Ella me dio un golpecito en el pecho.
—Espero que Jörg no te de problemas, eres joven, cariño. Necesitas disfrutar, salir de fiesta con tus amigos.
—Vive perfectamente, mi amor, nació para esto—Ferdinand, con su cabello rubio bañado por las canas, hizo acto de presencia—. Ulrich es tan astuto como un zorro e inteligente como sus abuelos, sabe en qué y con quién invertir su tiempo. ¿O no es así?
Sus ojos se posaron con recelo en mi semblante. Tenía que reconocer que la vaga experiencia me jugó en contra más de una vez, nadie me advirtió que asaltar casas de la élite de la ciudad, banqueros, embajadores, presidentes de compañías multimillonarias y... religiosos de ocupando los rangos más elevados, con mi buen grupo de apoyo escapado del penal más enfermizo del país, podría acarrearme consecuencias.
Por supuesto, ¿cómo podría saberlo? Era un juego que me disparaba la adrenalina, si éramos los suficientemente escurridizos, nos llevaríamos las drogas y el efectivo que ocultaban. Más de una vez dimos con fotos, videocasetes, material altamente comprometedor que a cualquiera con un poco de sentido común les haría regurgitar el almuerzo de cinco años atrás.
Ferdinand intercedió por mí, me respaldó y colocó bajo su ala de corrupta protección movilizando contactos, gente de este círculo de codicia y justicia a como prefieras servirla. Evadí unos buenos años de prisión porque mi señor abuelo sabía a quién estrecharle la mano.
—Que no quede dudas—respondí, mi bella abuela estrechó su mirada.
—Bueno, ¿nos acompañas en la cena?
Expelí una bocanada de aire y revisé la hora.

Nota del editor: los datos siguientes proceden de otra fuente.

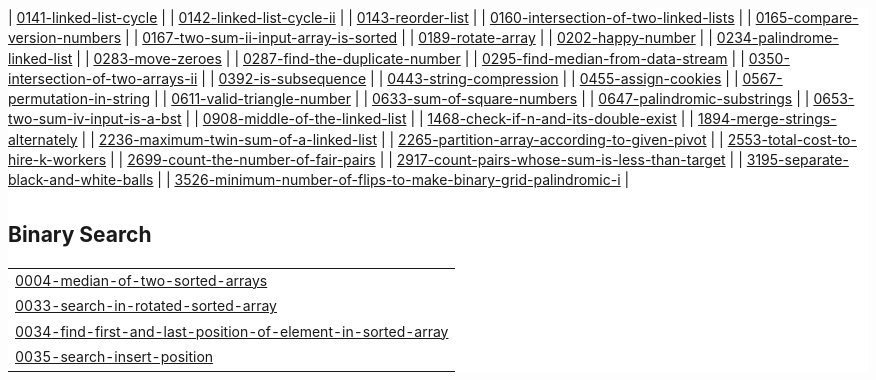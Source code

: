 | [0141-linked-list-cycle](https://github.com/SnehPatel27/LeetCode-Questions/tree/master/0141-linked-list-cycle) |
| [0142-linked-list-cycle-ii](https://github.com/SnehPatel27/LeetCode-Questions/tree/master/0142-linked-list-cycle-ii) |
| [0143-reorder-list](https://github.com/SnehPatel27/LeetCode-Questions/tree/master/0143-reorder-list) |
| [0160-intersection-of-two-linked-lists](https://github.com/SnehPatel27/LeetCode-Questions/tree/master/0160-intersection-of-two-linked-lists) |
| [0165-compare-version-numbers](https://github.com/SnehPatel27/LeetCode-Questions/tree/master/0165-compare-version-numbers) |
| [0167-two-sum-ii-input-array-is-sorted](https://github.com/SnehPatel27/LeetCode-Questions/tree/master/0167-two-sum-ii-input-array-is-sorted) |
| [0189-rotate-array](https://github.com/SnehPatel27/LeetCode-Questions/tree/master/0189-rotate-array) |
| [0202-happy-number](https://github.com/SnehPatel27/LeetCode-Questions/tree/master/0202-happy-number) |
| [0234-palindrome-linked-list](https://github.com/SnehPatel27/LeetCode-Questions/tree/master/0234-palindrome-linked-list) |
| [0283-move-zeroes](https://github.com/SnehPatel27/LeetCode-Questions/tree/master/0283-move-zeroes) |
| [0287-find-the-duplicate-number](https://github.com/SnehPatel27/LeetCode-Questions/tree/master/0287-find-the-duplicate-number) |
| [0295-find-median-from-data-stream](https://github.com/SnehPatel27/LeetCode-Questions/tree/master/0295-find-median-from-data-stream) |
| [0350-intersection-of-two-arrays-ii](https://github.com/SnehPatel27/LeetCode-Questions/tree/master/0350-intersection-of-two-arrays-ii) |
| [0392-is-subsequence](https://github.com/SnehPatel27/LeetCode-Questions/tree/master/0392-is-subsequence) |
| [0443-string-compression](https://github.com/SnehPatel27/LeetCode-Questions/tree/master/0443-string-compression) |
| [0455-assign-cookies](https://github.com/SnehPatel27/LeetCode-Questions/tree/master/0455-assign-cookies) |
| [0567-permutation-in-string](https://github.com/SnehPatel27/LeetCode-Questions/tree/master/0567-permutation-in-string) |
| [0611-valid-triangle-number](https://github.com/SnehPatel27/LeetCode-Questions/tree/master/0611-valid-triangle-number) |
| [0633-sum-of-square-numbers](https://github.com/SnehPatel27/LeetCode-Questions/tree/master/0633-sum-of-square-numbers) |
| [0647-palindromic-substrings](https://github.com/SnehPatel27/LeetCode-Questions/tree/master/0647-palindromic-substrings) |
| [0653-two-sum-iv-input-is-a-bst](https://github.com/SnehPatel27/LeetCode-Questions/tree/master/0653-two-sum-iv-input-is-a-bst) |
| [0908-middle-of-the-linked-list](https://github.com/SnehPatel27/LeetCode-Questions/tree/master/0908-middle-of-the-linked-list) |
| [1468-check-if-n-and-its-double-exist](https://github.com/SnehPatel27/LeetCode-Questions/tree/master/1468-check-if-n-and-its-double-exist) |
| [1894-merge-strings-alternately](https://github.com/SnehPatel27/LeetCode-Questions/tree/master/1894-merge-strings-alternately) |
| [2236-maximum-twin-sum-of-a-linked-list](https://github.com/SnehPatel27/LeetCode-Questions/tree/master/2236-maximum-twin-sum-of-a-linked-list) |
| [2265-partition-array-according-to-given-pivot](https://github.com/SnehPatel27/LeetCode-Questions/tree/master/2265-partition-array-according-to-given-pivot) |
| [2553-total-cost-to-hire-k-workers](https://github.com/SnehPatel27/LeetCode-Questions/tree/master/2553-total-cost-to-hire-k-workers) |
| [2699-count-the-number-of-fair-pairs](https://github.com/SnehPatel27/LeetCode-Questions/tree/master/2699-count-the-number-of-fair-pairs) |
| [2917-count-pairs-whose-sum-is-less-than-target](https://github.com/SnehPatel27/LeetCode-Questions/tree/master/2917-count-pairs-whose-sum-is-less-than-target) |
| [3195-separate-black-and-white-balls](https://github.com/SnehPatel27/LeetCode-Questions/tree/master/3195-separate-black-and-white-balls) |
| [3526-minimum-number-of-flips-to-make-binary-grid-palindromic-i](https://github.com/SnehPatel27/LeetCode-Questions/tree/master/3526-minimum-number-of-flips-to-make-binary-grid-palindromic-i) |
## Binary Search
|  |
| ------- |
| [0004-median-of-two-sorted-arrays](https://github.com/SnehPatel27/LeetCode-Questions/tree/master/0004-median-of-two-sorted-arrays) |
| [0033-search-in-rotated-sorted-array](https://github.com/SnehPatel27/LeetCode-Questions/tree/master/0033-search-in-rotated-sorted-array) |
| [0034-find-first-and-last-position-of-element-in-sorted-array](https://github.com/SnehPatel27/LeetCode-Questions/tree/master/0034-find-first-and-last-position-of-element-in-sorted-array) |
| [0035-search-insert-position](https://github.com/SnehPatel27/LeetCode-Questions/tree/master/0035-search-insert-position) |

Una comida rápiday recibir regalos la contentarían por el momento. En la mañana o la tarde le daría su tiempo, pero mis noches, esas le pertenecían a Agnes.
—No prometo la copa de vino.
Agnes
—Buenas noches, Agnes—se despidió Lark cuando, finalmente, bajé del vehículo.
—Adiós—me limité a contestar, imposibilitada de reprimir el hastío en mi tono.
Cerré la puerta con rudeza, harta, agotada hasta la raíz del cabello. Permanecer una hora en la misma mesa con él y la compañía de Melhor, custodiando que no vuelva a entregar mi castidad, ha sido la peor prueba que Dios me envió.
Melhor no tuvo nada mejor que hacer la noche de un viernes que burlarse de mí cada vez que tenía que sonreír y asentir ante las tonterías que el pelirrojo decía sobre cómo sería nuestra vida en pareja ideal.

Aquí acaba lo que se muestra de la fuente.